*AVAILABLE DATA*.

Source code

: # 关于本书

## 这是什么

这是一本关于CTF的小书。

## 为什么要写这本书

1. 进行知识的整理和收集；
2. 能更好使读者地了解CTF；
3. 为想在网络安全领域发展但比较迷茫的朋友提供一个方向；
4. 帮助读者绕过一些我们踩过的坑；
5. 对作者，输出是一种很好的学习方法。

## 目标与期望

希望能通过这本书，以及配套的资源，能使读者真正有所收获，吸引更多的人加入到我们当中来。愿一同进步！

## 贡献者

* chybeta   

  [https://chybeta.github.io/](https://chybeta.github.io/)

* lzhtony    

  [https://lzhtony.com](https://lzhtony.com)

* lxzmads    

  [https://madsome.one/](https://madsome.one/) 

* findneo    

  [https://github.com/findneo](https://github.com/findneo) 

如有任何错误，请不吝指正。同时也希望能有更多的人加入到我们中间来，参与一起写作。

*EXERCISE AIM*. Repeat the lines above with every word intact.

*RESPONSE FOR THIS EXERCISE*.
Source code

: # 关于本书

## 这是什么

这是一本关于CTF的小书。

## 为什么要写这本书

1. 进行知识的整理和收集；
2. 能更好使读者地了解CTF；
3. 为想在网络安全领域发展但比较迷茫的朋友提供一个方向；
4. 帮助读者绕过一些我们踩过的坑；
5. 对作者，输出是一种很好的学习方法。

## 目标与期望

希望能通过这本书，以及配套的资源，能使读者真正有所收获，吸引更多的人加入到我们当中来。愿一同进步！

## 贡献者

* chybeta   

  [https://chybeta.github.io/](https://chybeta.github.io/)

* lzhtony    

  [https://lzhtony.com](https://lzhtony.com)

* lxzmads    

  [https://madsome.one/](https://madsome.one/) 

* findneo    

  [https://github.com/findneo](https://github.com/findneo) 

如有任何错误，请不吝指正。同时也希望能有更多的人加入到我们中间来，参与一起写作。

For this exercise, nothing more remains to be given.